El 6 y 7 de noviembre de 1985 no fueron días de revolución, sino de infamia. Colombia no fue testigo de una “toma” del Palacio de Justicia, como todavía repiten los libros de historia, sino de un asalto planeado y financiado por el narcotráfico. Aquello no fue una batalla ideológica ni un acto de resistencia: fue un contrato criminal.
El M-19, que se autoproclamaba movimiento insurgente, fue en realidad una organización mercenaria, un brazo armado al servicio de Pablo Escobar, unos SICARIOS. Su tarea fue concreta y miserable: borrar los expedientes del Cartel de Medellín y evitar la aprobación del tratado de extradición que habría llevado a los capos ante la justicia estadounidense.

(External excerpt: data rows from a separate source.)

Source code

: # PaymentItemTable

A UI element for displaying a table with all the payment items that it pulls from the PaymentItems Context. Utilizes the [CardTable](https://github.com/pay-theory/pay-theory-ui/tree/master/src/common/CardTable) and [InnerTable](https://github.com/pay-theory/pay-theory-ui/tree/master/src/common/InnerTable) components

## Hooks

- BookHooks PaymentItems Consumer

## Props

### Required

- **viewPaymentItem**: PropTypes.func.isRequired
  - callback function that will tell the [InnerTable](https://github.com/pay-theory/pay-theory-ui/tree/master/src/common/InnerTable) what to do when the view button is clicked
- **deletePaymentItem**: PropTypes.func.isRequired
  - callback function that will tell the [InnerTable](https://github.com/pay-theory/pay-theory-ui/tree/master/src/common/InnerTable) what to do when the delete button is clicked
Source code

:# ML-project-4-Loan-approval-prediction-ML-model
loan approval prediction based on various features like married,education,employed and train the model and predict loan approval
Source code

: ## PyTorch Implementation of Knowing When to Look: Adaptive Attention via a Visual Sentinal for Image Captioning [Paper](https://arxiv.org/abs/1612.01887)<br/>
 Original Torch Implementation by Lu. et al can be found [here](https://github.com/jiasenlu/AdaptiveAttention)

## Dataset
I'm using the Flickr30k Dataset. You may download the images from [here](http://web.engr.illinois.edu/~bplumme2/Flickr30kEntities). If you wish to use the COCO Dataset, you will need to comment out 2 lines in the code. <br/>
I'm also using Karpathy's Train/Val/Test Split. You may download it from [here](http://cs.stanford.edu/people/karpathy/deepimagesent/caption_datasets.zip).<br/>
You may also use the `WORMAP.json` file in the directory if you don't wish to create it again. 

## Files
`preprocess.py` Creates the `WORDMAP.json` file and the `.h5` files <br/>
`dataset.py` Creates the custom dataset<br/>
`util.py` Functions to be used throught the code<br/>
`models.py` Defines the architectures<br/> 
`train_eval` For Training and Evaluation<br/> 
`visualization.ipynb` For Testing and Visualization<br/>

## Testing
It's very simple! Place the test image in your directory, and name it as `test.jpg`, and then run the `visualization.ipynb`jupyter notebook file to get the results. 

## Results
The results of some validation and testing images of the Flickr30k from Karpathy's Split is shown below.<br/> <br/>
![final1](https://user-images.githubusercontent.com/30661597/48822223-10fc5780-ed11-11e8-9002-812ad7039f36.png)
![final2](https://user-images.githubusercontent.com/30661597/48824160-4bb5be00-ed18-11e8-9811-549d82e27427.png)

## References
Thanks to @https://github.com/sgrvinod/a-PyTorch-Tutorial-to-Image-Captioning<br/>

Escobar puso el dinero. El M-19 puso las armas. Esa fue la transacción. No hubo heroísmo ni ideales, solo complicidad con el crimen. El Palacio de Justicia se convirtió en el precio que se pagó por proteger la impunidad del narcotráfico.
Los hombres del M-19 irrumpieron disparando indiscriminadamente en el edificio del Poder Judicial. Mataron a magistrados, empleados y visitantes. Incendiaron archivos, secuestraron inocentes y destruyeron el corazón mismo de la ley. No combatían al Estado sino ejecutaban una orden. No defendían al pueblo, servían al dinero y al narcotráfico.
El fuego que devoró el Palacio fue el espejo de una nación corrompida. En esas llamas ardieron los expedientes, los cuerpos y también la credibilidad moral de un país que aún no ha sabido mirar de frente su propia vergüenza.
Cuarenta años después, todavía hay quienes intentan vestir esa atrocidad con ropajes de épica. Hablan de rebelión, de idealismo, de errores trágicos. Pero el M-19 nunca fue un movimiento revolucionario: fue un instrumento del narcotráfico, una milicia de alquiler al servicio de un capo que compró fusiles para quemar la justicia.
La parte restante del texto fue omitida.